3. Doing is better than talking

This is the mantra of Startup Weekend – so why am I repeating it here? The answer is that Startup Weekend doesn’t always follow its own advice, and it’s worth remembering that doing is more important than talking when the fifth volunteer mentor comes by to give your team advice and expects you to drop what you’re working on and listen. The Startup Weekend mentors are a great resource, but just like every other resource in a business there is a time and a place for listening to mentors. It’s important to remember that the best way to learn is to learn by doing, and the next time a mentor comes by your table wanting to give you more advice it’s okay to tell them that you’re busy.

We had a problem at LivFly where we listened to every mentor, volunteer, and random person that walked in the door. This had mixed, even contradictory results - even though we had a solid idea of our business model from the beginning, we ended it rewriting it two or three times after being prompted by mentors who often would contradict the previous advice we had just gotten.

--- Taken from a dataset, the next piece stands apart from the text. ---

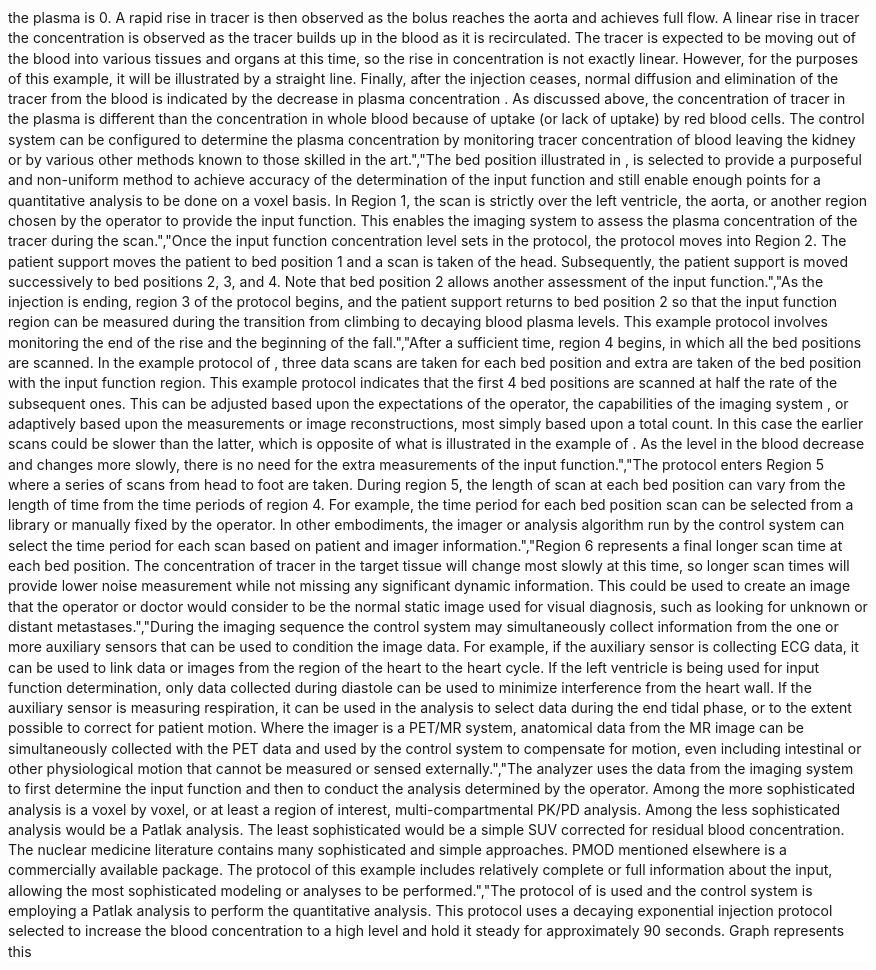 the plasma is 0. A rapid rise in tracer is then observed  as the bolus reaches the aorta and achieves full flow. A linear rise in tracer the concentration is observed  as the tracer builds up in the blood as it is recirculated. The tracer is expected to be moving out of the blood into various tissues and organs at this time, so the rise in concentration is not exactly linear. However, for the purposes of this example, it will be illustrated by a straight line. Finally, after the injection ceases, normal diffusion and elimination of the tracer from the blood is indicated by the decrease in plasma concentration . As discussed above, the concentration of tracer in the plasma is different than the concentration in whole blood because of uptake (or lack of uptake) by red blood cells. The control system can be configured to determine the plasma concentration by monitoring tracer concentration of blood leaving the kidney or by various other methods known to those skilled in the art.","The bed position  illustrated in , is selected to provide a purposeful and non-uniform method to achieve accuracy of the determination of the input function and still enable enough points for a quantitative analysis to be done on a voxel basis. In Region 1, the scan is strictly over the left ventricle, the aorta, or another region chosen by the operator to provide the input function. This enables the imaging system  to assess the plasma concentration of the tracer during the scan.","Once the input function concentration level sets in the protocol, the protocol moves into Region 2. The patient support moves the patient to bed position 1 and a scan is taken of the head. Subsequently, the patient support is moved successively to bed positions 2, 3, and 4. Note that bed position 2 allows another assessment of the input function.","As the injection is ending, region 3 of the protocol begins, and the patient support returns to bed position 2 so that the input function region can be measured during the transition from climbing to decaying blood plasma levels. This example protocol involves monitoring the end of the rise and the beginning of the fall.","After a sufficient time, region 4 begins, in which all the bed positions are scanned. In the example protocol of , three data scans are taken for each bed position and extra are taken of the bed position with the input function region. This example protocol indicates that the first 4 bed positions are scanned at half the rate of the subsequent ones. This can be adjusted based upon the expectations of the operator, the capabilities of the imaging system , or adaptively based upon the measurements or image reconstructions, most simply based upon a total count. In this case the earlier scans could be slower than the latter, which is opposite of what is illustrated in the example of . As the level in the blood decrease and changes more slowly, there is no need for the extra measurements of the input function.","The protocol enters Region 5 where a series of scans from head to foot are taken. During region 5, the length of scan at each bed position can vary from the length of time from the time periods of region 4. For example, the time period for each bed position scan can be selected from a library or manually fixed by the operator. In other embodiments, the imager or analysis algorithm run by the control system can select the time period for each scan based on patient and imager information.","Region 6 represents a final longer scan time at each bed position. The concentration of tracer in the target tissue will change most slowly at this time, so longer scan times will provide lower noise measurement while not missing any significant dynamic information. This could be used to create an image that the operator or doctor would consider to be the normal static image used for visual diagnosis, such as looking for unknown or distant metastases.","During the imaging sequence the control system may simultaneously collect information from the one or more auxiliary sensors that can be used to condition the image data. For example, if the auxiliary sensor is collecting ECG data, it can be used to link data or images from the region of the heart to the heart cycle. If the left ventricle is being used for input function determination, only data collected during diastole can be used to minimize interference from the heart wall. If the auxiliary sensor is measuring respiration, it can be used in the analysis to select data during the end tidal phase, or to the extent possible to correct for patient motion. Where the imager is a PET\/MR system, anatomical data from the MR image can be simultaneously collected with the PET data and used by the control system to compensate for motion, even including intestinal or other physiological motion that cannot be measured or sensed externally.","The analyzer uses the data from the imaging system  to first determine the input function and then to conduct the analysis determined by the operator. Among the more sophisticated analysis is a voxel by voxel, or at least a region of interest, multi-compartmental PK\/PD analysis. Among the less sophisticated analysis would be a Patlak analysis. The least sophisticated would be a simple SUV corrected for residual blood concentration. The nuclear medicine literature contains many sophisticated and simple approaches. PMOD mentioned elsewhere is a commercially available package. The protocol of this example includes relatively complete or full information about the input, allowing the most sophisticated modeling or analyses to be performed.","The protocol of is used and the control system is employing a Patlak analysis to perform the quantitative analysis. This protocol uses a decaying exponential injection protocol selected to increase the blood concentration to a high level and hold it steady for approximately 90 seconds. Graph  represents this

The takeaway here is that it’s good to have a clear idea of what you’re trying to accomplish, and to put as much time and effort into doing that thing while minimizing distractions.

Startup Weekend is dumb - but go do it anyways!

Startup Weekend is a completely unrealistic scenario. 3 days is not enough time to build a sustainable product and business model. The judging pool is typically way skewed towards a certain type of business or enterprise, and the prize packages for the winners are a joke (at least at PDXSW they are).

So, would I recommend participating in Startup Weekend to a friend? Yes, absolutely! It’s a great way to learn by experience, and a very rewarding thing to do – long as you go into it with the goal of learning as opposed to winning or starting a real business.